## WORK REQUEST
In the entries below, find the line with "Langche Zeng| |" and the line with "R source package". Return those two lines and all lines between them, exactly.

***** THE DATA

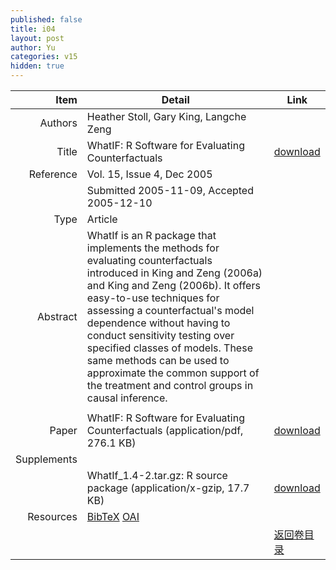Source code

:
 ```yaml
---
published: false
title: i04
layout: post
author: Yu
categories: v15
hidden: true
---
```


| Item | Detail | Link |
|---:|---|---|
| Authors | Heather Stoll, Gary King, Langche Zeng| |
| Title |WhatIF: R Software for Evaluating Counterfactuals | [download](http://www.jstatsoft.org/v15/i04/paper) |
| Reference |Vol. 15, Issue 4, Dec 2005 | |
| | Submitted 2005-11-09, Accepted 2005-12-10| | 
| Type | Article| |
| Abstract | WhatIf is an R package that implements the methods for evaluating counterfactuals introduced in King and Zeng (2006a) and King and Zeng (2006b). It offers easy-to-use techniques for assessing a counterfactual's model dependence without having to conduct sensitivity testing over specified classes of models. These same methods can be used to approximate the common support of the treatment and control groups in causal inference. | |
 | |
| Paper | WhatIF: R Software for Evaluating Counterfactuals  (application/pdf, 276.1 KB)| [download](http://www.jstatsoft.org/v15/i04/paper) |
| Supplements | | |
| |WhatIf_1.4-2.tar.gz: R source package  (application/x-gzip, 17.7 KB)|  [download](http://www.jstatsoft.org/v15/i04/supp/1) |
| Resources | [BibTeX](http://www.jstatsoft.org/v15/i04/bibtex) [OAI](http://www.jstatsoft.org/oai?verb=GetRecord&identifier=oai.jstatsoft/v15/i04&prefix=oai_dc)| |
| |  | [返回卷目录]({{site.baseurl}}/volume/v15.html) |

**********

## WORKED SOLUTION
| Authors | Heather Stoll, Gary King, Langche Zeng| |
| Title |WhatIF: R Software for Evaluating Counterfactuals | [download](http://www.jstatsoft.org/v15/i04/paper) |
| Reference |Vol. 15, Issue 4, Dec 2005 | |
| | Submitted 2005-11-09, Accepted 2005-12-10| | 
| Type | Article| |
| Abstract | WhatIf is an R package that implements the methods for evaluating counterfactuals introduced in King and Zeng (2006a) and King and Zeng (2006b). It offers easy-to-use techniques for assessing a counterfactual's model dependence without having to conduct sensitivity testing over specified classes of models. These same methods can be used to approximate the common support of the treatment and control groups in causal inference. | |
 | |
| Paper | WhatIF: R Software for Evaluating Counterfactuals  (application/pdf, 276.1 KB)| [download](http://www.jstatsoft.org/v15/i04/paper) |
| Supplements | | |
| |WhatIf_1.4-2.tar.gz: R source package  (application/x-gzip, 17.7 KB)|  [download](http://www.jstatsoft.org/v15/i04/supp/1) |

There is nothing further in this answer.